# Community Participation > Mapping Challenge Archive >  Atlas Awards 2021 - General discussion

## ChickPea

Hi folks, I've put a post on the front page of the site, but I'll post here too just in case anyone misses it.

It'll soon be Atlas Awards time again, so I want to remind everyone to make sure your work is posted to Finished Maps before 31st December. Only maps that have been posted in the 'Finished Maps' folder during 2020 are eligible for nomination, so double check you haven't overlooked any WIPs or challenge maps.

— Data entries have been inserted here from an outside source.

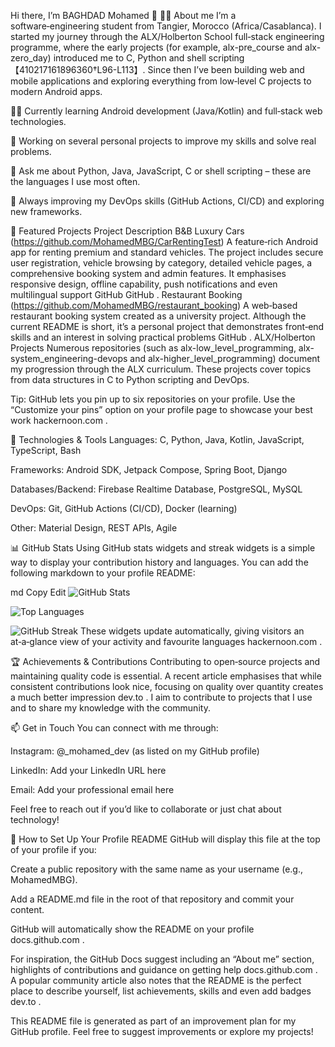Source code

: Hi there, I’m BAGHDAD Mohamed 👋
👨‍💻 About me
I’m a software‑engineering student from Tangier, Morocco (Africa/Casablanca). I started my journey through the ALX/Holberton School full‑stack engineering programme, where the early projects (for example, alx-pre_course and alx-zero_day) introduced me to C, Python and shell scripting【410217161896360†L96-L113】. Since then I’ve been building web and mobile applications and exploring everything from low‑level C projects to modern Android apps.

🧑‍🎓 Currently learning Android development (Java/Kotlin) and full‑stack web technologies.

🔭 Working on several personal projects to improve my skills and solve real problems.

💬 Ask me about Python, Java, JavaScript, C or shell scripting – these are the languages I use most often.

🌱 Always improving my DevOps skills (GitHub Actions, CI/CD) and exploring new frameworks.

🚀 Featured Projects
Project	Description
B&B Luxury Cars (https://github.com/MohamedMBG/CarRentingTest)	A feature‑rich Android app for renting premium and standard vehicles. The project includes secure user registration, vehicle browsing by category, detailed vehicle pages, a comprehensive booking system and admin features. It emphasises responsive design, offline capability, push notifications and even multilingual support
GitHub
GitHub
.
Restaurant Booking (https://github.com/MohamedMBG/restaurant_booking)	A web‑based restaurant booking system created as a university project. Although the current README is short, it’s a personal project that demonstrates front‑end skills and an interest in solving practical problems
GitHub
.
ALX/Holberton Projects	Numerous repositories (such as alx-low_level_programming, alx-system_engineering-devops and alx-higher_level_programming) document my progression through the ALX curriculum. These projects cover topics from data structures in C to Python scripting and DevOps.

Tip: GitHub lets you pin up to six repositories on your profile. Use the “Customize your pins” option on your profile page to showcase your best work
hackernoon.com
.

🧰 Technologies & Tools
Languages: C, Python, Java, Kotlin, JavaScript, TypeScript, Bash

Frameworks: Android SDK, Jetpack Compose, Spring Boot, Django

Databases/Backend: Firebase Realtime Database, PostgreSQL, MySQL

DevOps: Git, GitHub Actions (CI/CD), Docker (learning)

Other: Material Design, REST APIs, Agile

📊 GitHub Stats
Using GitHub stats widgets and streak widgets is a simple way to display your contribution history and languages. You can add the following markdown to your profile README:

md
Copy
Edit
![GitHub Stats](https://github-readme-stats.vercel.app/api?username=MohamedMBG&show_icons=true&theme=default)

![Top Languages](https://github-readme-stats.vercel.app/api/top-langs/?username=MohamedMBG&layout=compact)

![GitHub Streak](https://streak-stats.demolab.com/?user=MohamedMBG)
These widgets update automatically, giving visitors an at‑a‑glance view of your activity and favourite languages
hackernoon.com
.

🏆 Achievements & Contributions
Contributing to open‑source projects and maintaining quality code is essential. A recent article emphasises that while consistent contributions look nice, focusing on quality over quantity creates a much better impression
dev.to
. I aim to contribute to projects that I use and to share my knowledge with the community.

📫 Get in Touch
You can connect with me through:

Instagram: @_mohamed_dev (as listed on my GitHub profile)

LinkedIn: Add your LinkedIn URL here

Email: Add your professional email here

Feel free to reach out if you’d like to collaborate or just chat about technology!

📝 How to Set Up Your Profile README
GitHub will display this file at the top of your profile if you:

Create a public repository with the same name as your username (e.g., MohamedMBG).

Add a README.md file in the root of that repository and commit your content.

GitHub will automatically show the README on your profile
docs.github.com
.

For inspiration, the GitHub Docs suggest including an “About me” section, highlights of contributions and guidance on getting help
docs.github.com
. A popular community article also notes that the README is the perfect place to describe yourself, list achievements, skills and even add badges
dev.to
.

This README file is generated as part of an improvement plan for my GitHub profile. Feel free to suggest improvements or explore my projects! 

We'll post more info on the Awards and nominations in the New Year, but in the meantime check over the threads you've started this year to make sure you haven't missed anything. You don't want to miss the opportunity of winning a coveted Golden Globe!  :Very Happy:

----------


## Falconius

I'm confused, even though the voting occurs in 2021, wouldn't this be for 2020?

----------


## ChickPea

Ha, I suppose it would be, but I'm going with the year we run the awards, rather than the period the awards cover. Although, frankly, I have lost all concept of the passage of time this year.... is March over yet?!  :Wink:

----------


## Falconius

Oh I didn't even realize they were named that way previously.  Lol.  I just remembered there was  2019 one, so that's about how good my sense of the passage of time is.   :Smile:

----------


## ChickPea

Just giving this thread a little bump for anyone who may have missed it...

FINAL REMINDER! Please ensure any completed maps from this year are posted in Finished Maps before 31st December. If your maps aren't in the Finished Maps folder, they're not eligible for nomination for the Atlas Awards.

Thanks all  :Smile:

----------